In a fun and beguiling way — Crazy Rich Asians was the highest-grossing romantic comedy of the 2000s — both films tell a complex, non-clichéd story about multiculturalism. “The melting pot is much more difficult than a single word,” says Chu. “Melting is no fun. I had to be born into a melting pot, feel the vortex and actually didn’t realize I was melting until later in life. And maybe I’m not melting at all. Maybe it’s a soup where we’re all still ourselves, in the same pot. We don’t become one thing, but at the same time, knowing that coming together is part of the dream.”
You can totally imagine Cho debuting this saga, and see exactly why it got the green light, right at the start of Covid. “Everything was changing around us. Our childhood stories, our childhood possibilities, were no longer guaranteed. Everything was starting to reset itself. We felt like strangers in our own homes.”

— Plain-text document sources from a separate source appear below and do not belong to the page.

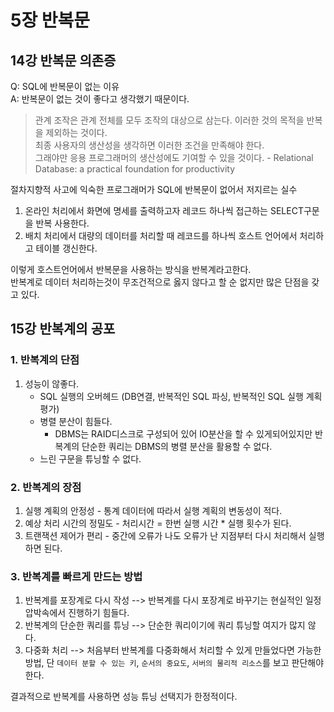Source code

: # 5장 반복문

## 14강 반복문 의존증

Q: SQL에 반복문이 없는 이유 </br>
A: 반복문이 없는 것이 좋다고 생각했기 때문이다. 
> 관계 조작은 관계 전체를 모두 조작의 대상으로 삼는다. 이러한 것의 목적을 반복을 제외하는 것이다. </br>
> 최종 사용자의 생산성을 생각하면 이러한 조건을 만족해야 한다. </br>
> 그래야만 응용 프로그래머의 생산성에도 기여할 수 있을 것이다. - Relational Database: a practical foundation for productivity

절차지향적 사고에 익숙한 프로그래머가 SQL에 반복문이 없어서 저지르는 실수
1. 온라인 처리에서 화면에 명세를 출력하고자 레코드 하나씩 접근하는 SELECT구문을 반복 사용한다.
2. 배치 처리에서 대량의 데이터를 처리할 때 레코드를 하나씩 호스트 언어에서 처리하고 테이블 갱신한다.

이렇게 호스트언어에서 반복문을 사용하는 방식을 반복계라고한다. </br>
반복계로 데이터 처리하는것이 무조건적으로 옳지 않다고 할 순 없지만 많은 단점을 갖고 있다. </br>

## 15강 반복계의 공포

### 1. 반복계의 단점

1. 성능이 않좋다.
   - SQL 실행의 오버헤드 (DB연결, 반복적인 SQL 파싱, 반복적인 SQL 실행 계획 평가)
   - 병렬 분산이 힘들다. 
     - DBMS는 RAID디스크로 구성되어 있어 IO분산을 할 수 있게되어있지만 반복계의 단순한 쿼리는 DBMS의 병렬 분산을 활용할 수 없다.
   -  느린 구문을 튜닝할 수 없다.

### 2. 반복계의 장점

1. 실행 계획의 안정성 - 통계 데이터에 따라서 실행 계획의 변동성이 적다.
2. 예상 처리 시간의 정밀도 - 처리시간 = 한번 실행 시간 * 실행 횟수가 된다.
3. 트랜잭션 제어가 편리 - 중간에 오류가 나도 오류가 난 지점부터 다시 처리해서 실행하면 된다.

### 3. 반복계를 빠르게 만드는 방법

1. 반복계를 포장계로 다시 작성 --> 반복계를 다시 포장계로 바꾸기는 현실적인 일정 압박속에서 진행하기 힘들다.
2. 반복계의 단순한 쿼리를 튜닝 --> 단순한 쿼리이기에 쿼리 튜닝할 여지가 많지 않다.
3. 다중화 처리 --> 처음부터 반복계를 다중화해서 처리할 수 있게 만들었다면 가능한 방법, 단 `데이터 분할 수 있는 키`, `순서의 중요도`, `서버의 물리적 리소스`를 보고 판단해야한다.

결과적으로 반복계를 사용하면 성능 튜닝 선택지가 한정적이다.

Wicked: For Good, on the other hand, falls at a particularly relevant moment, which is that we talk about and experience artificial intelligence so much, we can’t know what’s real. “No generative AI was used in this film,” says Chu with some pride. “If you see the camera shaking, or if you see a dancer and she doesn’t arrive on time, it’s because humans made it. The string that’s playing a little out of tune, and the wrinkles in her nose, it’s because it’s human-made. The world is part of the message.”
Chu considers himself “on the front lines, telling one of the biggest stories” in the face of “political turmoil, social unrest, and cultural identity crises all around us.” And if you’re wondering how to combine that with a musical about witches, all I can say is that you should go and see it. She has a deep sense of purpose.
“Films are one of the few protected spaces,” he says. “You have to put your phone down, sit down with friends and strangers, pay attention for two hours and see the world through someone else’s eyes. I don’t even spend a lot of time listening to my loved ones. I feel a huge responsibility – if people are giving me this time, when I get into this bubble, I have to use it to say: ‘Do you see what’s happening outside?’